KhronosGroup / Vulkan-Ecosystem

Public repository for Vulkan Ecosystem issues
Apache License 2.0
133 stars 15 forks source link

Computer\HKEY_LOCAL_MACHINE\SOFTWARE\Khronos\Vulkan\ExplicitLayers registry key is purged after driver updates on Windows #38

Closed kondrak closed 5 years ago

kondrak commented 6 years ago

This is an ongoing issue that I've been running into with each consecutive GPU driver update on Windows. Reproduced on 3 different machines with NVidia card but it might as well be vendor independent.

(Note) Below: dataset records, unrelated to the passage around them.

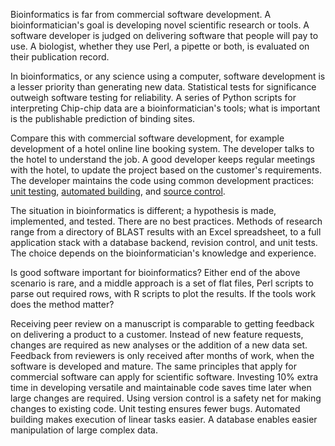 Bioinformatics is far from commercial software development. A bioinformatician's goal is developing novel scientific research or tools. A software developer is judged on delivering software that people will pay to use. A biologist, whether they use Perl, a pipette or both, is evaluated on their publication record.

In bioinformatics, or any science using a computer, software development is a lesser priority than generating new data. Statistical tests for significance outweigh software testing for reliability. A series of Python scripts for interpreting Chip-chip data are a bioinformatician's tools; what is important is the publishable prediction of binding sites.

Compare this with commercial software development, for example development of a hotel online line booking system. The developer talks to the hotel to understand the job. A good developer keeps regular meetings with the hotel, to update the project based on the customer's requirements. The developer maintains the code using common development practices: [unit testing][unit], [automated building][build], and [source control][source].

The situation in bioinformatics is different; a hypothesis is made, implemented, and tested. There are no best practices. Methods of research range from a directory of BLAST results with an Excel spreadsheet, to a full application stack with a database backend, revision control, and unit tests. The choice depends on the bioinformatician's knowledge and experience.

Is good software important for bioinformatics? Either end of the above scenario is rare, and a middle approach is a set of flat files, Perl scripts to parse out required rows, with R scripts to plot the results. If the tools work does the method matter?

Receiving peer review on a manuscript is comparable to getting feedback on delivering a product to a customer. Instead of new feature requests, changes are required as new analyses or the addition of a new data set. Feedback from reviewers is only received after months of work, when the software is developed and mature. The same principles that apply for commercial software can apply for scientific software. Investing 10% extra time in developing versatile and maintainable code saves time later when large changes are required.  Using version control is a safety net for making changes to existing code. Unit testing ensures fewer bugs. Automated building makes execution of linear tasks easier. A database enables easier manipulation of large complex data.

[fisher]: http://en.wikipedia.org/wiki/Fisher%27s_exact_test
[unit]: http://en.wikipedia.org/wiki/Unit_testing
[build]: http://en.wikipedia.org/wiki/Build_Automation
[source]: http://en.wikipedia.org/wiki/Revision_control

Each time I perform a driver update (either through Windows Update or by downloading the drivers directly from NVidia's website), the Computer\HKEY_LOCAL_MACHINE\SOFTWARE\Khronos\Vulkan\ExplicitLayers registry key is purged. This results in Validation Layers not working at all - other Vulkan functionality works perfectly fine. The only known solution to this problem is to reinstall the Vulkan SDK which repopulates all necessary registry keys.

This problem has been encountered by several other people but it seems there's no obvious pattern to reproduce this, so it's not even clear what causes this - either it's an OS issue or something not quite right with the driver installers.

I'll be happy to provide further information that might help identify the root of the problem.

Tobski commented 6 years ago

I've seen a bunch of devs talk about this issue too - it's a pain in the butt and constantly causes issues for developers, which is not a great dev experience. Would love to see this fixed!

kayru commented 6 years ago

I've encountered this too. Validation layers are reported to be present at runtime, but no validation messages ever logged. This is quite confusing, as when stepping through the code things appear to work correctly. It can lead to errors sneaking in, as developer is not aware of anything wrong until it's too late.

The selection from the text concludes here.